> **REQUIRED WORK**
All of the data must be printed exactly; please include every line.

> **EXTRACTED MATERIAL**
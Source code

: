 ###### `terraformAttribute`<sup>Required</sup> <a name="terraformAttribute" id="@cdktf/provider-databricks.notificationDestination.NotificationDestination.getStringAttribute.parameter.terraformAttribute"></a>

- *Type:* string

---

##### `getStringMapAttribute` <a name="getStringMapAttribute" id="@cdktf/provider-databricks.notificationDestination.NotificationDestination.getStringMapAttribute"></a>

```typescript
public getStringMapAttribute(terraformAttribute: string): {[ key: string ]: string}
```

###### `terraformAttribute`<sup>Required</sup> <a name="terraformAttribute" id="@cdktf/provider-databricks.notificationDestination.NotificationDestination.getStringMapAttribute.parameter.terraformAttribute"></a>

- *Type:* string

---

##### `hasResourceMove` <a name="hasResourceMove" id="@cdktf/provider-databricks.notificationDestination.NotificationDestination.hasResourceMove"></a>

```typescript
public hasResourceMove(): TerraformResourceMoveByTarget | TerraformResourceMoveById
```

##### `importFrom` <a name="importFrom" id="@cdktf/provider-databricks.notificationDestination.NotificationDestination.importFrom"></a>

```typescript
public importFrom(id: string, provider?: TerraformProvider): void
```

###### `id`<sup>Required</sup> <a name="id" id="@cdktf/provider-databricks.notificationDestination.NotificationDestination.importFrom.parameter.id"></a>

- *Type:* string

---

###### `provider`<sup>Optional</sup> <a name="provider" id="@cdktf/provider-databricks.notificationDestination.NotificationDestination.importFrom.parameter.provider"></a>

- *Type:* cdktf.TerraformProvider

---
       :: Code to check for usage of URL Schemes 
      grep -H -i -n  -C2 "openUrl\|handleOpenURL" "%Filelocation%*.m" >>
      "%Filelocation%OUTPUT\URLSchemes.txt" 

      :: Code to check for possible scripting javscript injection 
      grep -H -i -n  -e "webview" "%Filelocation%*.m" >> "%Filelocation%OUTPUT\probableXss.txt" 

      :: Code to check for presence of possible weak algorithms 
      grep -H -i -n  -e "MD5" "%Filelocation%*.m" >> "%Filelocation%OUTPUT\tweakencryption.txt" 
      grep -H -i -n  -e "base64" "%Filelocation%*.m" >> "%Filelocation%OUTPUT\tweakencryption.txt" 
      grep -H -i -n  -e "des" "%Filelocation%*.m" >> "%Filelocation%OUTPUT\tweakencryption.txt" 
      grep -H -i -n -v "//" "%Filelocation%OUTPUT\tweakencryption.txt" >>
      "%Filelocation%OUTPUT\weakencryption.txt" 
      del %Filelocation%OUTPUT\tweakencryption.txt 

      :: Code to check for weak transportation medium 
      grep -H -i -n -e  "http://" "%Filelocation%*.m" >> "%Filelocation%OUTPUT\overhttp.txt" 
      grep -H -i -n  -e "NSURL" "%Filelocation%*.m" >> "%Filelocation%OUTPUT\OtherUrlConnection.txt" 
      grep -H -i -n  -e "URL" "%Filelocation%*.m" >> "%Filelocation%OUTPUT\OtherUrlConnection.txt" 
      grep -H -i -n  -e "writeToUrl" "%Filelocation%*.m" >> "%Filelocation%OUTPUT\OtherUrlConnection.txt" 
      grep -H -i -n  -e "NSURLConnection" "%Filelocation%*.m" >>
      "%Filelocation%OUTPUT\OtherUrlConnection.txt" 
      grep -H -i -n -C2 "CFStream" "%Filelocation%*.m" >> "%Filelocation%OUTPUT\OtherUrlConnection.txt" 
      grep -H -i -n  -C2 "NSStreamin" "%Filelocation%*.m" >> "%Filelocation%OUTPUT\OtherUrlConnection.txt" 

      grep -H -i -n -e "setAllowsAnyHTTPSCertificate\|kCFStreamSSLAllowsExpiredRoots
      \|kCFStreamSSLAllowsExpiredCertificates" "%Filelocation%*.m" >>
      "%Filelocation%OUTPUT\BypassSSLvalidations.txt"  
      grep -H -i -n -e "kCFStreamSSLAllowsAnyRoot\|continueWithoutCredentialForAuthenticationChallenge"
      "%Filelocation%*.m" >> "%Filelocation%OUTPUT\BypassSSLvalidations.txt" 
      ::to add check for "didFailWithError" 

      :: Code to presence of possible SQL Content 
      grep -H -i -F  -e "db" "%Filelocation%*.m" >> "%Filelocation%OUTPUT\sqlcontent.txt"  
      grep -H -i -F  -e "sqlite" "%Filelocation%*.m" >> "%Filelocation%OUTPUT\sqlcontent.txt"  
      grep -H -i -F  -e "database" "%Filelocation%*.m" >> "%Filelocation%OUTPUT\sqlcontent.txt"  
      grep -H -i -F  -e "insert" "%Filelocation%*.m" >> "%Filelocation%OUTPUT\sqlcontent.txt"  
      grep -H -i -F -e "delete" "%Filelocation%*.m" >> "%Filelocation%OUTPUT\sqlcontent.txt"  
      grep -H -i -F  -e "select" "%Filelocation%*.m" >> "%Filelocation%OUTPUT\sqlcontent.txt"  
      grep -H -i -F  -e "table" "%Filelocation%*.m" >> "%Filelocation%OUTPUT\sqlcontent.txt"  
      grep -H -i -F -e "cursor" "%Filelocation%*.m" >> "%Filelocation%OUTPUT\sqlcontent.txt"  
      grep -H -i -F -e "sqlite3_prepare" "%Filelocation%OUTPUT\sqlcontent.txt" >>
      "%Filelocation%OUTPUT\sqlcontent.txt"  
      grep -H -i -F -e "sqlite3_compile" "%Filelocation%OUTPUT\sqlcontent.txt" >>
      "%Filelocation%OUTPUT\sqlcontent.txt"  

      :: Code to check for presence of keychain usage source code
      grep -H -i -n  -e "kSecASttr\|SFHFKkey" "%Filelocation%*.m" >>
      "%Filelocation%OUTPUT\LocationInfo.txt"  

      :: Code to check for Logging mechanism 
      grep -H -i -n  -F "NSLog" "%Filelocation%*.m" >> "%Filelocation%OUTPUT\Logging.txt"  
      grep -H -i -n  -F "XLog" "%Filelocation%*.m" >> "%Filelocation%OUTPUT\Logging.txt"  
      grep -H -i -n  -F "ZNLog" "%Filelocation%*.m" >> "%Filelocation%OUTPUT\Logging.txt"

> **YOUR RESPONSE**
Source code

: ###### `terraformAttribute`<sup>Required</sup> <a name="terraformAttribute" id="@cdktf/provider-databricks.notificationDestination.NotificationDestination.getStringAttribute.parameter.terraformAttribute"></a>

- *Type:* string

---

##### `getStringMapAttribute` <a name="getStringMapAttribute" id="@cdktf/provider-databricks.notificationDestination.NotificationDestination.getStringMapAttribute"></a>

```typescript
public getStringMapAttribute(terraformAttribute: string): {[ key: string ]: string}
```

###### `terraformAttribute`<sup>Required</sup> <a name="terraformAttribute" id="@cdktf/provider-databricks.notificationDestination.NotificationDestination.getStringMapAttribute.parameter.terraformAttribute"></a>

- *Type:* string

---

##### `hasResourceMove` <a name="hasResourceMove" id="@cdktf/provider-databricks.notificationDestination.NotificationDestination.hasResourceMove"></a>

```typescript
public hasResourceMove(): TerraformResourceMoveByTarget | TerraformResourceMoveById
```

##### `importFrom` <a name="importFrom" id="@cdktf/provider-databricks.notificationDestination.NotificationDestination.importFrom"></a>

```typescript
public importFrom(id: string, provider?: TerraformProvider): void
```

###### `id`<sup>Required</sup> <a name="id" id="@cdktf/provider-databricks.notificationDestination.NotificationDestination.importFrom.parameter.id"></a>

- *Type:* string

---

###### `provider`<sup>Optional</sup> <a name="provider" id="@cdktf/provider-databricks.notificationDestination.NotificationDestination.importFrom.parameter.provider"></a>

- *Type:* cdktf.TerraformProvider

---
       :: Code to check for usage of URL Schemes 
      grep -H -i -n  -C2 "openUrl\|handleOpenURL" "%Filelocation%*.m" >>
      "%Filelocation%OUTPUT\URLSchemes.txt" 

      :: Code to check for possible scripting javscript injection 
      grep -H -i -n  -e "webview" "%Filelocation%*.m" >> "%Filelocation%OUTPUT\probableXss.txt" 

      :: Code to check for presence of possible weak algorithms 
      grep -H -i -n  -e "MD5" "%Filelocation%*.m" >> "%Filelocation%OUTPUT\tweakencryption.txt" 
      grep -H -i -n  -e "base64" "%Filelocation%*.m" >> "%Filelocation%OUTPUT\tweakencryption.txt" 
      grep -H -i -n  -e "des" "%Filelocation%*.m" >> "%Filelocation%OUTPUT\tweakencryption.txt" 
      grep -H -i -n -v "//" "%Filelocation%OUTPUT\tweakencryption.txt" >>
      "%Filelocation%OUTPUT\weakencryption.txt" 
      del %Filelocation%OUTPUT\tweakencryption.txt 

      :: Code to check for weak transportation medium 
      grep -H -i -n -e  "http://" "%Filelocation%*.m" >> "%Filelocation%OUTPUT\overhttp.txt" 
      grep -H -i -n  -e "NSURL" "%Filelocation%*.m" >> "%Filelocation%OUTPUT\OtherUrlConnection.txt" 
      grep -H -i -n  -e "URL" "%Filelocation%*.m" >> "%Filelocation%OUTPUT\OtherUrlConnection.txt" 
      grep -H -i -n  -e "writeToUrl" "%Filelocation%*.m" >> "%Filelocation%OUTPUT\OtherUrlConnection.txt" 
      grep -H -i -n  -e "NSURLConnection" "%Filelocation%*.m" >>
      "%Filelocation%OUTPUT\OtherUrlConnection.txt" 
      grep -H -i -n -C2 "CFStream" "%Filelocation%*.m" >> "%Filelocation%OUTPUT\OtherUrlConnection.txt" 
      grep -H -i -n  -C2 "NSStreamin" "%Filelocation%*.m" >> "%Filelocation%OUTPUT\OtherUrlConnection.txt" 

      grep -H -i -n -e "setAllowsAnyHTTPSCertificate\|kCFStreamSSLAllowsExpiredRoots
      \|kCFStreamSSLAllowsExpiredCertificates" "%Filelocation%*.m" >>
      "%Filelocation%OUTPUT\BypassSSLvalidations.txt"  
      grep -H -i -n -e "kCFStreamSSLAllowsAnyRoot\|continueWithoutCredentialForAuthenticationChallenge"
      "%Filelocation%*.m" >> "%Filelocation%OUTPUT\BypassSSLvalidations.txt" 
      ::to add check for "didFailWithError" 

      :: Code to presence of possible SQL Content 
      grep -H -i -F  -e "db" "%Filelocation%*.m" >> "%Filelocation%OUTPUT\sqlcontent.txt"  
      grep -H -i -F  -e "sqlite" "%Filelocation%*.m" >> "%Filelocation%OUTPUT\sqlcontent.txt"  
      grep -H -i -F  -e "database" "%Filelocation%*.m" >> "%Filelocation%OUTPUT\sqlcontent.txt"  
      grep -H -i -F  -e "insert" "%Filelocation%*.m" >> "%Filelocation%OUTPUT\sqlcontent.txt"  
      grep -H -i -F -e "delete" "%Filelocation%*.m" >> "%Filelocation%OUTPUT\sqlcontent.txt"  
      grep -H -i -F  -e "select" "%Filelocation%*.m" >> "%Filelocation%OUTPUT\sqlcontent.txt"  
      grep -H -i -F  -e "table" "%Filelocation%*.m" >> "%Filelocation%OUTPUT\sqlcontent.txt"  
      grep -H -i -F -e "cursor" "%Filelocation%*.m" >> "%Filelocation%OUTPUT\sqlcontent.txt"  
      grep -H -i -F -e "sqlite3_prepare" "%Filelocation%OUTPUT\sqlcontent.txt" >>
      "%Filelocation%OUTPUT\sqlcontent.txt"  
      grep -H -i -F -e "sqlite3_compile" "%Filelocation%OUTPUT\sqlcontent.txt" >>
      "%Filelocation%OUTPUT\sqlcontent.txt"  

      :: Code to check for presence of keychain usage source code
      grep -H -i -n  -e "kSecASttr\|SFHFKkey" "%Filelocation%*.m" >>
      "%Filelocation%OUTPUT\LocationInfo.txt"  

      :: Code to check for Logging mechanism 
      grep -H -i -n  -F "NSLog" "%Filelocation%*.m" >> "%Filelocation%OUTPUT\Logging.txt"  
      grep -H -i -n  -F "XLog" "%Filelocation%*.m" >> "%Filelocation%OUTPUT\Logging.txt"  
      grep -H -i -n  -F "ZNLog" "%Filelocation%*.m" >> "%Filelocation%OUTPUT\Logging.txt"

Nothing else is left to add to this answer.